I'd like to measure the time and cpu usage of a command with the /usr/bin/time tool. But when I do os.popen( "/usr/bin/time -f \t%E MM:ss:mm ls -R" ).read() it also stores the output of ls -R . What can I do to only store the /usr/bin/time output?

I also tried it with subprocess but it doesn't work either.

out = subprocess.Popen(['/usr/bin/time', '-f', '"\t%E MM:ss:mm"', 'ls', '-R'], 
       stdout=subprocess.PIPE, 
       stderr=subprocess.STDOUT)
stdout,stderr = out.communicate()
print( stdout )

Running the command in the terminal looks like this:

Input:

/usr/bin/time -f "\t%E M:ss:mm, \t%P CPU" ls -R    

Output:

.:
Dockerfile  input  output  README.md  src  Test.py

./input:
links.txt  raw  yuv

./input/raw:

./input/yuv:

./output:

./src:
InstallEncoderArm.sh  InstallEncoderx86.sh  RunTests.py
    0:00.00 M:ss:mm,    100% CPU

You need to send the output of the command to /dev/null

>/usr/bin/time -f "\t%E real,\t%U user,\t%S sys" ls -Fs >/dev/null
        0:00.01 real,   0.00 user,      0.01 sys

The complexity here is we want to throw away the command output but store the output of the /usr/bin/time command.

To store the output of usr/bin/time as a variable is a little more complicated as /usr/bin/time presents its output on stderr. So we need to send the command output to dev/null , then redirect the output of time from stderr and capture it in a variable. Assuming you may want to execute more complex commands than ls -R we would normally call sh -c 'exec ' this will give you more options in the future.

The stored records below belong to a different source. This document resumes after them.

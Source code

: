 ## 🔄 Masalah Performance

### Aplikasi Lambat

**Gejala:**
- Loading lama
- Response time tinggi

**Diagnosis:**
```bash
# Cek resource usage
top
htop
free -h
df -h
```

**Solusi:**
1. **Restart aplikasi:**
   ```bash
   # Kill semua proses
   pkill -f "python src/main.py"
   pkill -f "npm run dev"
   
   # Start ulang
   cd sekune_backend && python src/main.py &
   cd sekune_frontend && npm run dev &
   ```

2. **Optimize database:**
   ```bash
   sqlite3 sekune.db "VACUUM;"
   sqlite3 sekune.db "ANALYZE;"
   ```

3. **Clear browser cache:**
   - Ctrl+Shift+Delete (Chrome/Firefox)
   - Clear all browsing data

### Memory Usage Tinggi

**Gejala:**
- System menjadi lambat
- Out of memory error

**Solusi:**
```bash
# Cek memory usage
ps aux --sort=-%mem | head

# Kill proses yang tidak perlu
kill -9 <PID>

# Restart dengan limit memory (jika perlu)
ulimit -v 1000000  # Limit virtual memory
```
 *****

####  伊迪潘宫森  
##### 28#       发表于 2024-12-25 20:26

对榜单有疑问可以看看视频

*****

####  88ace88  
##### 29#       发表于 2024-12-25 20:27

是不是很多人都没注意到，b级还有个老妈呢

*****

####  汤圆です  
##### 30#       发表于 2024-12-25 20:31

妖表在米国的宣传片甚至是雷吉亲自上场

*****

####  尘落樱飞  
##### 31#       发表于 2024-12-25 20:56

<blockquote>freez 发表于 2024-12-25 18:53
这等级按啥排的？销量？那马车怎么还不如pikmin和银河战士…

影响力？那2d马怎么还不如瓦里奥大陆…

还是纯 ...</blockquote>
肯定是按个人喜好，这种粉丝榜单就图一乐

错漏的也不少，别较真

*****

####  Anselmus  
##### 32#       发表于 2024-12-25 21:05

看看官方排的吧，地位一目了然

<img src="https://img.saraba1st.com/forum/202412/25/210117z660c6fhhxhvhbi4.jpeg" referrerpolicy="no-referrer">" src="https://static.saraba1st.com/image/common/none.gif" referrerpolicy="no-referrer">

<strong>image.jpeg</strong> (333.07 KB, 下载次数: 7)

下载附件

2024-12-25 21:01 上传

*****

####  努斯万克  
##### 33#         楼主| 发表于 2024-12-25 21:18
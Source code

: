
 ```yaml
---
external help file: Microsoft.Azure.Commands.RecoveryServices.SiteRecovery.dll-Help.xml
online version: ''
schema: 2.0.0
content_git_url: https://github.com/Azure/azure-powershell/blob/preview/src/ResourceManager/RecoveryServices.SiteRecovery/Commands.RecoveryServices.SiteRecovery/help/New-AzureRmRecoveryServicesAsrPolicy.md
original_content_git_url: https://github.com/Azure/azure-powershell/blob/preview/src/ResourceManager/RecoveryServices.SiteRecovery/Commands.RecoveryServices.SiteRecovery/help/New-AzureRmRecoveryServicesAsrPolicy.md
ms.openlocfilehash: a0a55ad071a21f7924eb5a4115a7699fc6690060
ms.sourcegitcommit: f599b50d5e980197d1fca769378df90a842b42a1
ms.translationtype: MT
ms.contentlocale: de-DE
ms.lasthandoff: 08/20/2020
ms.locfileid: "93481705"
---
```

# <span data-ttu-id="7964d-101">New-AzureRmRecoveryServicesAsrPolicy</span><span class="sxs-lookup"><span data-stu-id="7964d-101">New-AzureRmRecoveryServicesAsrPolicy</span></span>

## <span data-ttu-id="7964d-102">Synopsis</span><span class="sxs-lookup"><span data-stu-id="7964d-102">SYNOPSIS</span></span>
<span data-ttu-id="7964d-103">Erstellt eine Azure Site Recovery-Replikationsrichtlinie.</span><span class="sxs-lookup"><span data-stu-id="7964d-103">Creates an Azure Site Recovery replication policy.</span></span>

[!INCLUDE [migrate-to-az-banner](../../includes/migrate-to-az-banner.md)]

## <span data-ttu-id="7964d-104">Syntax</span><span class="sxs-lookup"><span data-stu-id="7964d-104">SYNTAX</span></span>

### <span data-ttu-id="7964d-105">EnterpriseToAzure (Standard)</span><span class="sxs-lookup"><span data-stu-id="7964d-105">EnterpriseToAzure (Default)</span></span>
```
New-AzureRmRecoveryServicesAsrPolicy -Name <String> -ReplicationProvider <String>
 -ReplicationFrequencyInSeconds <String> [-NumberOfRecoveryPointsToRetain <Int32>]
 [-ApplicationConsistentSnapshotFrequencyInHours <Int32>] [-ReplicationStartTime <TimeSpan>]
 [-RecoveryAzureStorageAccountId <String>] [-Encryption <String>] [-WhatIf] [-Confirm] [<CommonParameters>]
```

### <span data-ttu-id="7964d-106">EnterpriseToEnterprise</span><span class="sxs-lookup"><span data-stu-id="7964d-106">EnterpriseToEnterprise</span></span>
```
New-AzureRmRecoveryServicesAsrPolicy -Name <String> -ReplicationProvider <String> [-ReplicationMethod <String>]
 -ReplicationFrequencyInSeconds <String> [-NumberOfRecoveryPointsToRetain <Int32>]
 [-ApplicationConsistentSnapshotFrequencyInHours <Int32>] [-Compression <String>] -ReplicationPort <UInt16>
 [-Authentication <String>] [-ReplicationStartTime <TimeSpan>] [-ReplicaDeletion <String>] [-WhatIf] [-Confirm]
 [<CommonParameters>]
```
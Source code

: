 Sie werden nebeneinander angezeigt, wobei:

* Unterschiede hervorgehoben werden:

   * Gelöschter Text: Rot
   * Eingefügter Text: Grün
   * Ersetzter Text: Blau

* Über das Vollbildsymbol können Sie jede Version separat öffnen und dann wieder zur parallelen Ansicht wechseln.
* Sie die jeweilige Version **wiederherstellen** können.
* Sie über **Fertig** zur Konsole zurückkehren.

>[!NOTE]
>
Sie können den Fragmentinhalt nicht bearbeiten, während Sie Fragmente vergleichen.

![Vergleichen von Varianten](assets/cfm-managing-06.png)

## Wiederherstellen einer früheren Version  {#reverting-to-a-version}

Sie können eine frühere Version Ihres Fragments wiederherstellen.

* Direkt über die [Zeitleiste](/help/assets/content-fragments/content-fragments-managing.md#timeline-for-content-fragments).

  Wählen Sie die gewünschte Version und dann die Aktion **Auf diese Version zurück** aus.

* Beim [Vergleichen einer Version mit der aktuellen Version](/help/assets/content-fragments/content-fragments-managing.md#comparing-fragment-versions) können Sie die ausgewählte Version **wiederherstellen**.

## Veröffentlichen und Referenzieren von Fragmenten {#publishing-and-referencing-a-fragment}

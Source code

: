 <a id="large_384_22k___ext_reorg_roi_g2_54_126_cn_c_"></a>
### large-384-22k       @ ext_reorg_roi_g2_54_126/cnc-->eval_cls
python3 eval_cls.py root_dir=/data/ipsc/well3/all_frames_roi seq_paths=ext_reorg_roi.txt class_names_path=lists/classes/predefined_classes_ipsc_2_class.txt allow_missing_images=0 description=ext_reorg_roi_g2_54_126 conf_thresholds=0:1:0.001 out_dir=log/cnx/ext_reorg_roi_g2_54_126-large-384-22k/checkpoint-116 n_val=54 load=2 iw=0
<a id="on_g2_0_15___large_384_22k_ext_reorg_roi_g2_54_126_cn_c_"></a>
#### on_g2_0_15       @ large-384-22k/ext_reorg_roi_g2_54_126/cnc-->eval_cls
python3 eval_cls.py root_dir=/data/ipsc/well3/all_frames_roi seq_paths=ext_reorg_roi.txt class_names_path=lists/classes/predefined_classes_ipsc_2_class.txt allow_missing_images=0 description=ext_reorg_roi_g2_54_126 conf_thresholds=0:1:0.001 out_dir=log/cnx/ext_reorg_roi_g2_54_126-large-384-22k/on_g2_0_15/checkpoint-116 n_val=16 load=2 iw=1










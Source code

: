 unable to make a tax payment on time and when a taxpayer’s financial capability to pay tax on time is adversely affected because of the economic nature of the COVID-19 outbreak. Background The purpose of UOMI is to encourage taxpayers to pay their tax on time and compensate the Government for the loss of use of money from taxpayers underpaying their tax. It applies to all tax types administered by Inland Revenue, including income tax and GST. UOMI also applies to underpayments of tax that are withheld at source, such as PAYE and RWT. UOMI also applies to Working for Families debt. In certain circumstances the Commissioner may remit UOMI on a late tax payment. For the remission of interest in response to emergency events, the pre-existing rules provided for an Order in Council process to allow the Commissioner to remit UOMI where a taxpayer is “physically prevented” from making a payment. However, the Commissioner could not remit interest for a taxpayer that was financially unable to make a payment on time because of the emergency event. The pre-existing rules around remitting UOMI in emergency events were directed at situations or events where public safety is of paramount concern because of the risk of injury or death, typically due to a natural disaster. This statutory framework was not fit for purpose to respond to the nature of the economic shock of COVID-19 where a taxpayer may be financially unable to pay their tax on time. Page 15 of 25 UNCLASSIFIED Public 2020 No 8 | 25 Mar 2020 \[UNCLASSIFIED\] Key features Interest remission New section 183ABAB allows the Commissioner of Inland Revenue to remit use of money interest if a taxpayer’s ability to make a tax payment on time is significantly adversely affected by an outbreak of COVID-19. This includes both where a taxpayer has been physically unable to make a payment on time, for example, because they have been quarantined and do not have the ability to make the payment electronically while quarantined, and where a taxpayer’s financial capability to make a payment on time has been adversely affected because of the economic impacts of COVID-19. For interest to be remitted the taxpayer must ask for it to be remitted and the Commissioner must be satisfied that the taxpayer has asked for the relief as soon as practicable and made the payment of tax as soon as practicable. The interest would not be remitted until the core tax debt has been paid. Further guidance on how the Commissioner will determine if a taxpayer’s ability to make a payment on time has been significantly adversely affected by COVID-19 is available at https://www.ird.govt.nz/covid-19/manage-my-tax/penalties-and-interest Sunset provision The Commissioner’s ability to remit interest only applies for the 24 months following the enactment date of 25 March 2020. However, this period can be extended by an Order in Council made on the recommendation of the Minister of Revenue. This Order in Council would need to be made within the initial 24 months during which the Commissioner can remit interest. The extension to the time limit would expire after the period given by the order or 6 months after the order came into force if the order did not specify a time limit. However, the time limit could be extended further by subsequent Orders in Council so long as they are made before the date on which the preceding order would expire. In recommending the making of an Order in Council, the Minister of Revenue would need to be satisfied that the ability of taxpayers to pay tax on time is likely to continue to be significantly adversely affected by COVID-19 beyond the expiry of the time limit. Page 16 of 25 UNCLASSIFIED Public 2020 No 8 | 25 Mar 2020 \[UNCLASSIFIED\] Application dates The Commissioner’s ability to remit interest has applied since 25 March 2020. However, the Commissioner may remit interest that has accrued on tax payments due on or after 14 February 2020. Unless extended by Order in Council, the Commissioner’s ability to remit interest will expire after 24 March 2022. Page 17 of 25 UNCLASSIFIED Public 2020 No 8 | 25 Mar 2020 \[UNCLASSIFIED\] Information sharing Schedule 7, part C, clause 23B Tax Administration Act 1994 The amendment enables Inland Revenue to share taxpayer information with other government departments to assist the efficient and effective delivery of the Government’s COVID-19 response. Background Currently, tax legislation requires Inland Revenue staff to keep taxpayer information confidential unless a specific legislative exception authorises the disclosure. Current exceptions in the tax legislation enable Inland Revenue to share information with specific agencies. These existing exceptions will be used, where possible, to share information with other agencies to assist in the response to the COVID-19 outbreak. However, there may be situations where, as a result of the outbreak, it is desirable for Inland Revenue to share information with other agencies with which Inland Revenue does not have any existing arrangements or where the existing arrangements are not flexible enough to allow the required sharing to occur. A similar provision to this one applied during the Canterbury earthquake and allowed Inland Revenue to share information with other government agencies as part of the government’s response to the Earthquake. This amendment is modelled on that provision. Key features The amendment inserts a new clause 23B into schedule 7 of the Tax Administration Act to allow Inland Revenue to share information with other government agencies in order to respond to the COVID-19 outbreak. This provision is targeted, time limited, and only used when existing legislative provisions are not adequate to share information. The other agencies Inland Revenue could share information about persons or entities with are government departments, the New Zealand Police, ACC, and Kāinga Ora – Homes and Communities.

Thus:

result=$(/usr/bin/time -f "\t%E MM:ss:mm" sh -c 'exec ls -R >/dev/null' 2>&1 tee)

Execution Output:

>result=$(/usr/bin/time -f "\t%E MM:ss:mm" sh -c 'exec ls -R >/dev/null' 2>&1 tee
); echo $result
0:20.60 MM:ss:mm

here we capture the result as an environment variable

>echo $result
0:20.60 MM:ss:mm

finally we arrive at:

os.popen("/usr/bin/time -f '%E MM:ss:mm' sh -c 'exec ls -R >/dev/null' 2>&1 tee").read()

Execution Out:

>python3
Python 3.6.9 (default, Apr 18 2020, 01:56:04)
[GCC 8.4.0] on linux
Type "help", "copyright", "credits" or "license" for more information.
>>> import os
>>> os.popen("/usr/bin/time -f '%E MM:ss:mm' sh -c 'exec ls -R >/dev/null' 2>&1 tee").read()
'0:19.89 MM:ss:mm\n'

hoping the above points you in the right direction.

this code worked for me on python 2.7

import os
from datetime import datetime
CPU_Pct="Cpu Usage :"+str(round(float(os.popen('''grep 'cpu ' /proc/stat | awk '{usage=($2+$4)*100/($2+$4+$5)} END {print usage }' ''').readline()),2))+ "  time:" + datetim$

print(CPU_Pct)

the output will be like

5.74  time:2020-07-07 10:53:22

and if you wanted to get usage of memory too you can add this line to your code

tot_m, used_m, free_m = map(int, os.popen('free -t -m').readlines()[-1].split()[1:])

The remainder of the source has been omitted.